I punti contenuti nel discorso che, a mio parere, sono più rilevanti nel dare forma alla nuova visione sull’AI di cui parlo, sono tre. Il primo attiene all’imperativo (strategico) di passare da un approccio difensivo, che vede l’AI come problema e come minaccia, a un approccio costruttivo, che la vede come opportunità i cui vantaggi non riguardano solo le imprese produttrici di beni e servizi capaci di coglierla, ma anche gli utilizzatori finali dei nuovi beni e servizi basati sull’AI.
In via esemplificativa, Draghi si sofferma sulle enormi potenzialità che l’applicazione di soluzioni AI ha nel campo della salute. Un esempio forse non scelto a caso, se si pensa al ruolo decisivo che in questo campo svolge il soggetto pubblico affinché quelle potenzialità vengano effettivamente sfruttate a vantaggio dei cittadini.

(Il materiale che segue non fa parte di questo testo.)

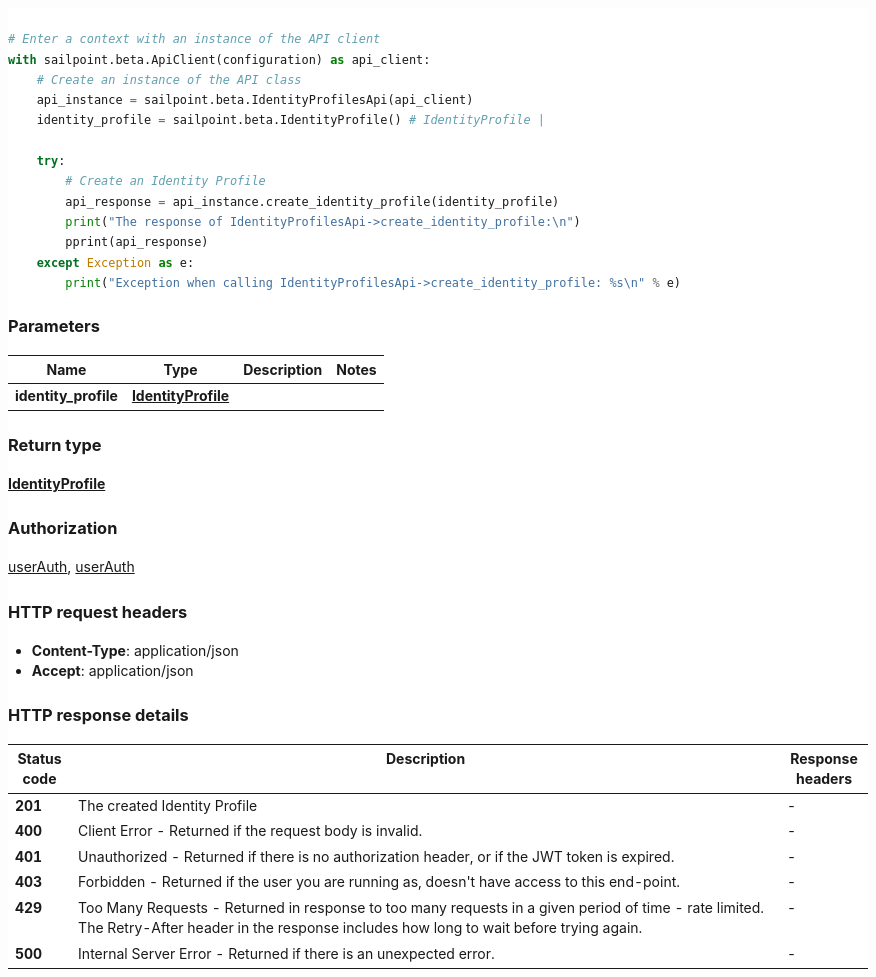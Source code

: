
 ```python

# Enter a context with an instance of the API client
with sailpoint.beta.ApiClient(configuration) as api_client:
    # Create an instance of the API class
    api_instance = sailpoint.beta.IdentityProfilesApi(api_client)
    identity_profile = sailpoint.beta.IdentityProfile() # IdentityProfile | 

    try:
        # Create an Identity Profile
        api_response = api_instance.create_identity_profile(identity_profile)
        print("The response of IdentityProfilesApi->create_identity_profile:\n")
        pprint(api_response)
    except Exception as e:
        print("Exception when calling IdentityProfilesApi->create_identity_profile: %s\n" % e)
```



### Parameters


Name | Type | Description  | Notes
------------- | ------------- | ------------- | -------------
 **identity_profile** | [**IdentityProfile**](IdentityProfile.md)|  | 

### Return type

[**IdentityProfile**](IdentityProfile.md)

### Authorization

[userAuth](../README.md#userAuth), [userAuth](../README.md#userAuth)

### HTTP request headers

 - **Content-Type**: application/json
 - **Accept**: application/json

### HTTP response details

| Status code | Description | Response headers |
|-------------|-------------|------------------|
**201** | The created Identity Profile |  -  |
**400** | Client Error - Returned if the request body is invalid. |  -  |
**401** | Unauthorized - Returned if there is no authorization header, or if the JWT token is expired. |  -  |
**403** | Forbidden - Returned if the user you are running as, doesn&#39;t have access to this end-point. |  -  |
**429** | Too Many Requests - Returned in response to too many requests in a given period of time - rate limited. The Retry-After header in the response includes how long to wait before trying again. |  -  |
**500** | Internal Server Error - Returned if there is an unexpected error. |  -  |
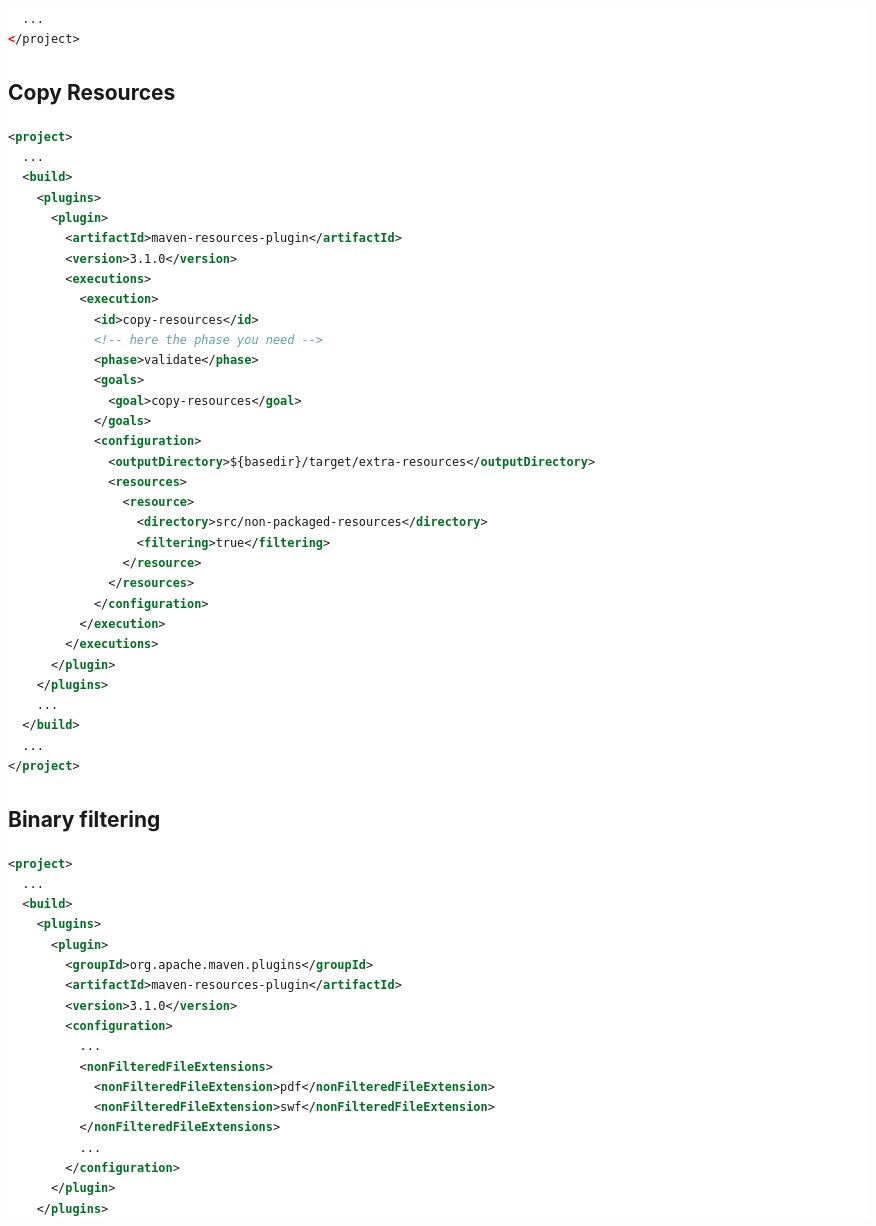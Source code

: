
 ```xml
  ...
</project>
```



## Copy Resources

```xml
<project>
  ...
  <build>
    <plugins>
      <plugin>
        <artifactId>maven-resources-plugin</artifactId>
        <version>3.1.0</version>
        <executions>
          <execution>
            <id>copy-resources</id>
            <!-- here the phase you need -->
            <phase>validate</phase>
            <goals>
              <goal>copy-resources</goal>
            </goals>
            <configuration>
              <outputDirectory>${basedir}/target/extra-resources</outputDirectory>
              <resources>          
                <resource>
                  <directory>src/non-packaged-resources</directory>
                  <filtering>true</filtering>
                </resource>
              </resources>              
            </configuration>            
          </execution>
        </executions>
      </plugin>
    </plugins>
    ...
  </build>
  ...
</project>
```

## Binary filtering

```xml
<project>
  ...
  <build>
    <plugins>
      <plugin>
        <groupId>org.apache.maven.plugins</groupId>
        <artifactId>maven-resources-plugin</artifactId>
        <version>3.1.0</version>
        <configuration>
          ...
          <nonFilteredFileExtensions>
            <nonFilteredFileExtension>pdf</nonFilteredFileExtension>
            <nonFilteredFileExtension>swf</nonFilteredFileExtension>
          </nonFilteredFileExtensions>
          ...
        </configuration>
      </plugin>
    </plugins>
```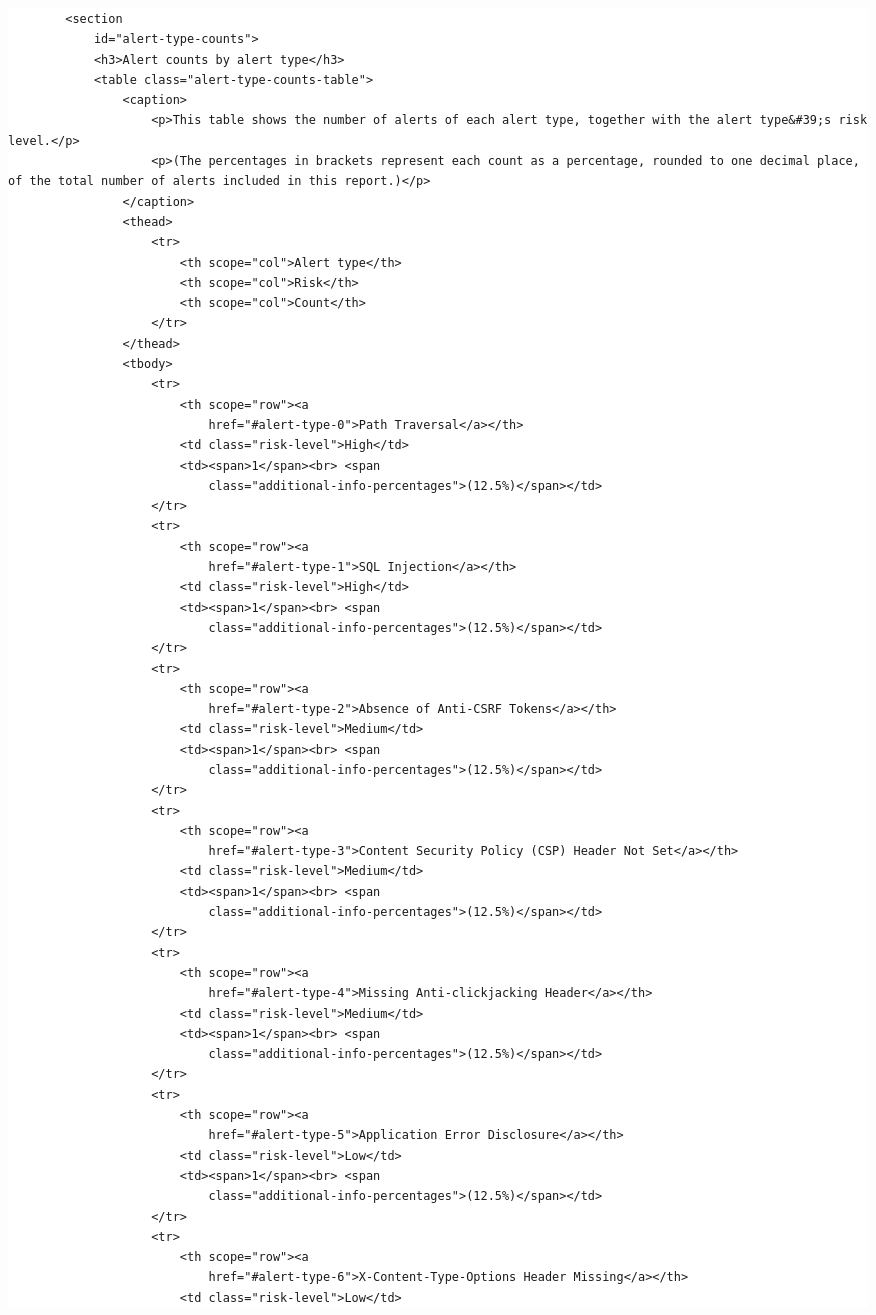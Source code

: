 			<section
				id="alert-type-counts">
				<h3>Alert counts by alert type</h3>
				<table class="alert-type-counts-table">
					<caption>
						<p>This table shows the number of alerts of each alert type, together with the alert type&#39;s risk level.</p>
						<p>(The percentages in brackets represent each count as a percentage, rounded to one decimal place, of the total number of alerts included in this report.)</p>
					</caption>
					<thead>
						<tr>
							<th scope="col">Alert type</th>
							<th scope="col">Risk</th>
							<th scope="col">Count</th>
						</tr>
					</thead>
					<tbody>
						<tr>
							<th scope="row"><a
								href="#alert-type-0">Path Traversal</a></th>
							<td class="risk-level">High</td>
							<td><span>1</span><br> <span
								class="additional-info-percentages">(12.5%)</span></td>
						</tr>
						<tr>
							<th scope="row"><a
								href="#alert-type-1">SQL Injection</a></th>
							<td class="risk-level">High</td>
							<td><span>1</span><br> <span
								class="additional-info-percentages">(12.5%)</span></td>
						</tr>
						<tr>
							<th scope="row"><a
								href="#alert-type-2">Absence of Anti-CSRF Tokens</a></th>
							<td class="risk-level">Medium</td>
							<td><span>1</span><br> <span
								class="additional-info-percentages">(12.5%)</span></td>
						</tr>
						<tr>
							<th scope="row"><a
								href="#alert-type-3">Content Security Policy (CSP) Header Not Set</a></th>
							<td class="risk-level">Medium</td>
							<td><span>1</span><br> <span
								class="additional-info-percentages">(12.5%)</span></td>
						</tr>
						<tr>
							<th scope="row"><a
								href="#alert-type-4">Missing Anti-clickjacking Header</a></th>
							<td class="risk-level">Medium</td>
							<td><span>1</span><br> <span
								class="additional-info-percentages">(12.5%)</span></td>
						</tr>
						<tr>
							<th scope="row"><a
								href="#alert-type-5">Application Error Disclosure</a></th>
							<td class="risk-level">Low</td>
							<td><span>1</span><br> <span
								class="additional-info-percentages">(12.5%)</span></td>
						</tr>
						<tr>
							<th scope="row"><a
								href="#alert-type-6">X-Content-Type-Options Header Missing</a></th>
							<td class="risk-level">Low</td>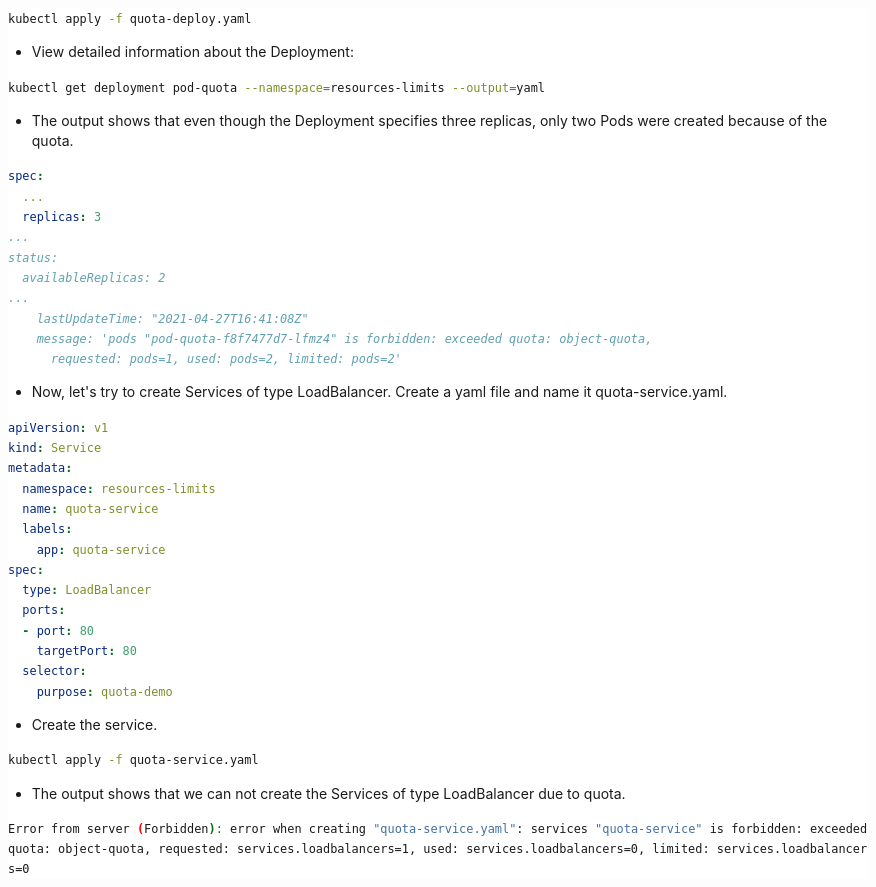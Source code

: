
 ```bash
kubectl apply -f quota-deploy.yaml
```

- View detailed information about the Deployment:

```bash
kubectl get deployment pod-quota --namespace=resources-limits --output=yaml
```

- The output shows that even though the Deployment specifies three replicas, only two Pods were created because of the quota.

```yaml
spec:
  ...
  replicas: 3
...
status:
  availableReplicas: 2
...
    lastUpdateTime: "2021-04-27T16:41:08Z"
    message: 'pods "pod-quota-f8f7477d7-lfmz4" is forbidden: exceeded quota: object-quota,
      requested: pods=1, used: pods=2, limited: pods=2'
```

- Now, let's try to create Services of type LoadBalancer. Create a yaml file and name it quota-service.yaml.

```yaml
apiVersion: v1
kind: Service   
metadata:
  namespace: resources-limits
  name: quota-service
  labels:
    app: quota-service
spec:
  type: LoadBalancer
  ports:
  - port: 80  
    targetPort: 80
  selector:
    purpose: quota-demo
```

- Create the service.

```bash
kubectl apply -f quota-service.yaml
```

- The output shows that we can not create the Services of type LoadBalancer due to quota.

```bash
Error from server (Forbidden): error when creating "quota-service.yaml": services "quota-service" is forbidden: exceeded quota: object-quota, requested: services.loadbalancers=1, used: services.loadbalancers=0, limited: services.loadbalancers=0
```
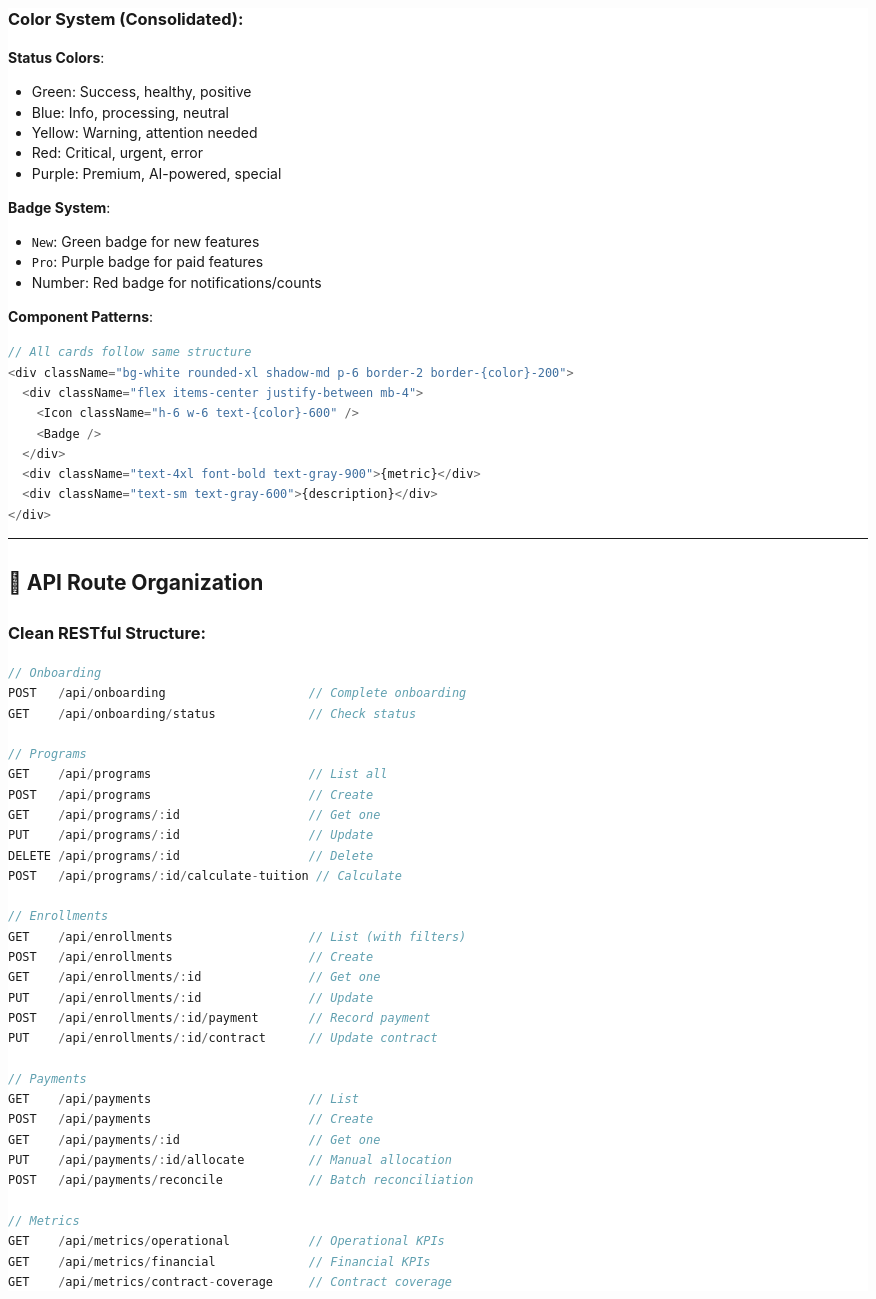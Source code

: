 ### **Color System** (Consolidated):

**Status Colors**:
- Green: Success, healthy, positive
- Blue: Info, processing, neutral
- Yellow: Warning, attention needed
- Red: Critical, urgent, error
- Purple: Premium, AI-powered, special

**Badge System**:
- `New`: Green badge for new features
- `Pro`: Purple badge for paid features
- Number: Red badge for notifications/counts

**Component Patterns**:
```javascript
// All cards follow same structure
<div className="bg-white rounded-xl shadow-md p-6 border-2 border-{color}-200">
  <div className="flex items-center justify-between mb-4">
    <Icon className="h-6 w-6 text-{color}-600" />
    <Badge />
  </div>
  <div className="text-4xl font-bold text-gray-900">{metric}</div>
  <div className="text-sm text-gray-600">{description}</div>
</div>
```

---

## 🔄 API Route Organization

### **Clean RESTful Structure**:

```javascript
// Onboarding
POST   /api/onboarding                    // Complete onboarding
GET    /api/onboarding/status             // Check status

// Programs
GET    /api/programs                      // List all
POST   /api/programs                      // Create
GET    /api/programs/:id                  // Get one
PUT    /api/programs/:id                  // Update
DELETE /api/programs/:id                  // Delete
POST   /api/programs/:id/calculate-tuition // Calculate

// Enrollments
GET    /api/enrollments                   // List (with filters)
POST   /api/enrollments                   // Create
GET    /api/enrollments/:id               // Get one
PUT    /api/enrollments/:id               // Update
POST   /api/enrollments/:id/payment       // Record payment
PUT    /api/enrollments/:id/contract      // Update contract

// Payments
GET    /api/payments                      // List
POST   /api/payments                      // Create
GET    /api/payments/:id                  // Get one
PUT    /api/payments/:id/allocate         // Manual allocation
POST   /api/payments/reconcile            // Batch reconciliation

// Metrics
GET    /api/metrics/operational           // Operational KPIs
GET    /api/metrics/financial             // Financial KPIs
GET    /api/metrics/contract-coverage     // Contract coverage
```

Nel trattare il grande impegno in ricerca e innovazione che le imprese europee e al loro fianco le istituzioni dell’ecosistema dell’innovazione devono dispiegare per avanzare sulla frontiera dell’AI, e sulle politiche a favore dell’innovazione che andrebbero varate per agevolare questo percorso, Draghi fa un’affermazione di particolare rilievo (il secondo punto di cui mi occupo): «Queste riforme sarebbero particolarmente efficaci qui in Italia, dove il tessuto imprenditoriale è molto più dinamico di quanto suggeriscano alcuni stereotipi».
Non dice che di questi stereotipi soffrono molti suoi colleghi economisti, ma così è. Gli osservatori attenti della capacità innovativa espressa da sistemi territoriali come quelli che compongono il cosiddetto “Nuovo Triangolo Industriale” (Lombardia, Veneto ed Emilia-Romagna), che peraltro si estende a Nord (Trentino) e ad Est (Friuli Venezia Giulia), sanno bene quanto abbia ragione Draghi, e quanto è rilevante il messaggio racchiuso in questo riconoscimento: se si metteranno in campo buone politiche industriali per incentivare l’innovazione, c’è una solida base di imprese capace di farne un buon uso, e di innescare comportamenti imitativi ed emulativi da parte di altre.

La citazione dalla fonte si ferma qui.